> [Records provided]
══════════

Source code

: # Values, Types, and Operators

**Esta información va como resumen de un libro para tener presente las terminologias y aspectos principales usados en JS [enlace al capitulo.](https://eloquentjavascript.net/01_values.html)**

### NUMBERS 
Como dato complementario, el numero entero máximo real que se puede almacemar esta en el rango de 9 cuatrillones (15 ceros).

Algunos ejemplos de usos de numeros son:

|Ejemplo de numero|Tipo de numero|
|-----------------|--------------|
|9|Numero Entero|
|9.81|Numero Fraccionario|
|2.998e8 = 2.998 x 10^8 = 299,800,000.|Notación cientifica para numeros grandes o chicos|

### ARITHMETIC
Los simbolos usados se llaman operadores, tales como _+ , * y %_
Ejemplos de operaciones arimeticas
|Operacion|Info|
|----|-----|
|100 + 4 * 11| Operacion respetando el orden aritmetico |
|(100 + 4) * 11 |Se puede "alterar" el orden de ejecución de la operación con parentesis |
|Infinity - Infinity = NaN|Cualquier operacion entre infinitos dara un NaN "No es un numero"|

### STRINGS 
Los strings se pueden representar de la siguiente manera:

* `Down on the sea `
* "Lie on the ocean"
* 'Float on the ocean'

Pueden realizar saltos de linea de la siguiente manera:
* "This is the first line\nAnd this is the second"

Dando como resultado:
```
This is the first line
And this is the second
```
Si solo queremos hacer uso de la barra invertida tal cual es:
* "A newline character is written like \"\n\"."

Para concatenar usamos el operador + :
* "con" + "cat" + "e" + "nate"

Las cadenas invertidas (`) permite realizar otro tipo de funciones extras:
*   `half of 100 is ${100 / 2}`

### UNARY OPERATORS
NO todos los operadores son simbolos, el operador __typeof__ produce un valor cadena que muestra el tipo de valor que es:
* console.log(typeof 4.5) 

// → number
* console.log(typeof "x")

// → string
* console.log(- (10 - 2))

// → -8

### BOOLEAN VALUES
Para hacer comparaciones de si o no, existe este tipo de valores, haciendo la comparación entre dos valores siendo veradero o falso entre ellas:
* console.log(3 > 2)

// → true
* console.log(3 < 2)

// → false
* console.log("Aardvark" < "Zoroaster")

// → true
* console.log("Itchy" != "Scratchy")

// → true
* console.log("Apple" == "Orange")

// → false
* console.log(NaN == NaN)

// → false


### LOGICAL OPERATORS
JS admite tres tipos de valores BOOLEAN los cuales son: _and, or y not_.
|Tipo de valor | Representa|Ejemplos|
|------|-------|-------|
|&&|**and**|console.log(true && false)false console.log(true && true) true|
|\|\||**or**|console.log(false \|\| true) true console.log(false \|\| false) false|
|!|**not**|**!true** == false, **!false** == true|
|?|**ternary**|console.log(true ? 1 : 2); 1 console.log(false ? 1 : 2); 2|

══════════

> [Exercise instructions] All lines from the one holding "console.log(- (10 - 2))" through the end of the entries need to be given again exactly. Leave out the others.

> [Result for this task]
* console.log(- (10 - 2))

// → -8

### BOOLEAN VALUES
Para hacer comparaciones de si o no, existe este tipo de valores, haciendo la comparación entre dos valores siendo veradero o falso entre ellas:
* console.log(3 > 2)

// → true
* console.log(3 < 2)

// → false
* console.log("Aardvark" < "Zoroaster")

// → true
* console.log("Itchy" != "Scratchy")

// → true
* console.log("Apple" == "Orange")

// → false
* console.log(NaN == NaN)

// → false


### LOGICAL OPERATORS
JS admite tres tipos de valores BOOLEAN los cuales son: _and, or y not_.
|Tipo de valor | Representa|Ejemplos|
|------|-------|-------|
|&&|**and**|console.log(true && false)false console.log(true && true) true|
|\|\||**or**|console.log(false \|\| true) true console.log(false \|\| false) false|
|!|**not**|**!true** == false, **!false** == true|
|?|**ternary**|console.log(true ? 1 : 2); 1 console.log(false ? 1 : 2); 2|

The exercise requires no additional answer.